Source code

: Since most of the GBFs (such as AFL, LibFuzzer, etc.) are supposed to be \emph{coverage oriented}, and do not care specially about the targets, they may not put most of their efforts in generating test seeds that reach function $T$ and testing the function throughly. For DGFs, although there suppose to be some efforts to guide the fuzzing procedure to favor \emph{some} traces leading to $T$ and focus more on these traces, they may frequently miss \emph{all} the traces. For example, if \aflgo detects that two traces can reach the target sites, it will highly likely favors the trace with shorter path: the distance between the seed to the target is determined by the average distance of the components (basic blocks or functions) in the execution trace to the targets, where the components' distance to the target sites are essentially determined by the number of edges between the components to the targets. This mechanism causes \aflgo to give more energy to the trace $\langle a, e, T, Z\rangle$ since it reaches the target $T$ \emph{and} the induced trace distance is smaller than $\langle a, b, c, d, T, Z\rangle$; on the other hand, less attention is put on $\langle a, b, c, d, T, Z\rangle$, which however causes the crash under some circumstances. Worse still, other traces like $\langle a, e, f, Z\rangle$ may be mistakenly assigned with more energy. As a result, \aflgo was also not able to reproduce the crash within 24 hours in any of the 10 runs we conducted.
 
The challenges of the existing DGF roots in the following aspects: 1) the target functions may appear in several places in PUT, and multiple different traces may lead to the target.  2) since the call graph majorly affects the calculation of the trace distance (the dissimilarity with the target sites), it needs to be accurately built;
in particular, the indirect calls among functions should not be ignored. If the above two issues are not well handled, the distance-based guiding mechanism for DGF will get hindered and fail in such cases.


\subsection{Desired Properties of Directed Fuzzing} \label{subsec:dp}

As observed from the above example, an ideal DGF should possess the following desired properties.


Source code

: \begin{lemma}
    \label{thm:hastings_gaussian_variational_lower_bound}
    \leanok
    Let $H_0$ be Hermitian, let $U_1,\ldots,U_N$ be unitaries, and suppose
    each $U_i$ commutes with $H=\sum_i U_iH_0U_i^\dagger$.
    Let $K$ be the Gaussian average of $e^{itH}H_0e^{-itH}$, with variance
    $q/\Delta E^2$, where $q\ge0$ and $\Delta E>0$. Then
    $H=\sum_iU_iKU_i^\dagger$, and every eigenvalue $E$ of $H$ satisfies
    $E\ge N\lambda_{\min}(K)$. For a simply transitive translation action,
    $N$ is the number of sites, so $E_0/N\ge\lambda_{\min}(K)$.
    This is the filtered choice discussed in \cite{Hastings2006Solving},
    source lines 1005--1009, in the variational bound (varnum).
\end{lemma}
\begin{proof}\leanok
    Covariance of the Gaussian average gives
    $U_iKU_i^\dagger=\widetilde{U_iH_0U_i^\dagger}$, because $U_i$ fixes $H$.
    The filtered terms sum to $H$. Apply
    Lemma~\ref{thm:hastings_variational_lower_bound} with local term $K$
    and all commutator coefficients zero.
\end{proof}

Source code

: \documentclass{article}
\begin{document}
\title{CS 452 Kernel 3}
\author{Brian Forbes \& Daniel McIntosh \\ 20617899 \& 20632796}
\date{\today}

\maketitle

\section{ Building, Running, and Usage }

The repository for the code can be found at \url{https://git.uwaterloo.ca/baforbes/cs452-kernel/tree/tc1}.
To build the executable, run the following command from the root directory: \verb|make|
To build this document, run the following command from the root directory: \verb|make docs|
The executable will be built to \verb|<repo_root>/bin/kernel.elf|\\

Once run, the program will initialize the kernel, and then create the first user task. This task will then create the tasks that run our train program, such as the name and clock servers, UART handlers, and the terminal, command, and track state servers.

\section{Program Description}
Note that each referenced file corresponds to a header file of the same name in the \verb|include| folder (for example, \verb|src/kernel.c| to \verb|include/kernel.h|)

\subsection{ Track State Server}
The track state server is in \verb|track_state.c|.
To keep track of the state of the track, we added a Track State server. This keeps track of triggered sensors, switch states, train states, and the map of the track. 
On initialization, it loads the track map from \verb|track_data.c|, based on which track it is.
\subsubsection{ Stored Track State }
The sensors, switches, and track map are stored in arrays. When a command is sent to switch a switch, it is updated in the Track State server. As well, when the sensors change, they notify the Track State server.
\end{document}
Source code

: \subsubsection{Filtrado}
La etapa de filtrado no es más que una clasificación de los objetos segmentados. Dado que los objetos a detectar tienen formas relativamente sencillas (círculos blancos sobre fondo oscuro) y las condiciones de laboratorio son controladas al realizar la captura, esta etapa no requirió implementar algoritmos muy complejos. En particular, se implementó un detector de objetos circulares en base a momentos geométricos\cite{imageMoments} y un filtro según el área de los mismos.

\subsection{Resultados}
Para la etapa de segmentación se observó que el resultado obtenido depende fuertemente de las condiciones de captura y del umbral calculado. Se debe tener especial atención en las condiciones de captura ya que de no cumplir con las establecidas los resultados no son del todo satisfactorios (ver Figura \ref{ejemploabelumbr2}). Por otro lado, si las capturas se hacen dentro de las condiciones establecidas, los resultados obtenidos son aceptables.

DIRECTIONS FOR THIS TASK ->
Your answer must be an exact transcription of every record above.

WRITTEN SOLUTION ->
Source code

: Since most of the GBFs (such as AFL, LibFuzzer, etc.) are supposed to be \emph{coverage oriented}, and do not care specially about the targets, they may not put most of their efforts in generating test seeds that reach function $T$ and testing the function throughly. For DGFs, although there suppose to be some efforts to guide the fuzzing procedure to favor \emph{some} traces leading to $T$ and focus more on these traces, they may frequently miss \emph{all} the traces. For example, if \aflgo detects that two traces can reach the target sites, it will highly likely favors the trace with shorter path: the distance between the seed to the target is determined by the average distance of the components (basic blocks or functions) in the execution trace to the targets, where the components' distance to the target sites are essentially determined by the number of edges between the components to the targets. This mechanism causes \aflgo to give more energy to the trace $\langle a, e, T, Z\rangle$ since it reaches the target $T$ \emph{and} the induced trace distance is smaller than $\langle a, b, c, d, T, Z\rangle$; on the other hand, less attention is put on $\langle a, b, c, d, T, Z\rangle$, which however causes the crash under some circumstances. Worse still, other traces like $\langle a, e, f, Z\rangle$ may be mistakenly assigned with more energy. As a result, \aflgo was also not able to reproduce the crash within 24 hours in any of the 10 runs we conducted.
 
The challenges of the existing DGF roots in the following aspects: 1) the target functions may appear in several places in PUT, and multiple different traces may lead to the target.  2) since the call graph majorly affects the calculation of the trace distance (the dissimilarity with the target sites), it needs to be accurately built;
in particular, the indirect calls among functions should not be ignored. If the above two issues are not well handled, the distance-based guiding mechanism for DGF will get hindered and fail in such cases.


\subsection{Desired Properties of Directed Fuzzing} \label{subsec:dp}

As observed from the above example, an ideal DGF should possess the following desired properties.


Source code

: \begin{lemma}
    \label{thm:hastings_gaussian_variational_lower_bound}
    \leanok
    Let $H_0$ be Hermitian, let $U_1,\ldots,U_N$ be unitaries, and suppose
    each $U_i$ commutes with $H=\sum_i U_iH_0U_i^\dagger$.
    Let $K$ be the Gaussian average of $e^{itH}H_0e^{-itH}$, with variance
    $q/\Delta E^2$, where $q\ge0$ and $\Delta E>0$. Then
    $H=\sum_iU_iKU_i^\dagger$, and every eigenvalue $E$ of $H$ satisfies
    $E\ge N\lambda_{\min}(K)$. For a simply transitive translation action,
    $N$ is the number of sites, so $E_0/N\ge\lambda_{\min}(K)$.
    This is the filtered choice discussed in \cite{Hastings2006Solving},
    source lines 1005--1009, in the variational bound (varnum).
\end{lemma}
\begin{proof}\leanok
    Covariance of the Gaussian average gives
    $U_iKU_i^\dagger=\widetilde{U_iH_0U_i^\dagger}$, because $U_i$ fixes $H$.
    The filtered terms sum to $H$. Apply
    Lemma~\ref{thm:hastings_variational_lower_bound} with local term $K$
    and all commutator coefficients zero.
\end{proof}

Source code

: \documentclass{article}
\begin{document}
\title{CS 452 Kernel 3}
\author{Brian Forbes \& Daniel McIntosh \\ 20617899 \& 20632796}
\date{\today}

\maketitle

\section{ Building, Running, and Usage }

The repository for the code can be found at \url{https://git.uwaterloo.ca/baforbes/cs452-kernel/tree/tc1}.
To build the executable, run the following command from the root directory: \verb|make|
To build this document, run the following command from the root directory: \verb|make docs|
The executable will be built to \verb|<repo_root>/bin/kernel.elf|\\

Once run, the program will initialize the kernel, and then create the first user task. This task will then create the tasks that run our train program, such as the name and clock servers, UART handlers, and the terminal, command, and track state servers.

\section{Program Description}
Note that each referenced file corresponds to a header file of the same name in the \verb|include| folder (for example, \verb|src/kernel.c| to \verb|include/kernel.h|)

\subsection{ Track State Server}
The track state server is in \verb|track_state.c|.
To keep track of the state of the track, we added a Track State server. This keeps track of triggered sensors, switch states, train states, and the map of the track. 
On initialization, it loads the track map from \verb|track_data.c|, based on which track it is.
\subsubsection{ Stored Track State }
The sensors, switches, and track map are stored in arrays. When a command is sent to switch a switch, it is updated in the Track State server. As well, when the sensors change, they notify the Track State server.
\end{document}
Source code

: \subsubsection{Filtrado}
La etapa de filtrado no es más que una clasificación de los objetos segmentados. Dado que los objetos a detectar tienen formas relativamente sencillas (círculos blancos sobre fondo oscuro) y las condiciones de laboratorio son controladas al realizar la captura, esta etapa no requirió implementar algoritmos muy complejos. En particular, se implementó un detector de objetos circulares en base a momentos geométricos\cite{imageMoments} y un filtro según el área de los mismos.

\subsection{Resultados}
Para la etapa de segmentación se observó que el resultado obtenido depende fuertemente de las condiciones de captura y del umbral calculado. Se debe tener especial atención en las condiciones de captura ya que de no cumplir con las establecidas los resultados no son del todo satisfactorios (ver Figura \ref{ejemploabelumbr2}). Por otro lado, si las capturas se hacen dentro de las condiciones establecidas, los resultados obtenidos son aceptables.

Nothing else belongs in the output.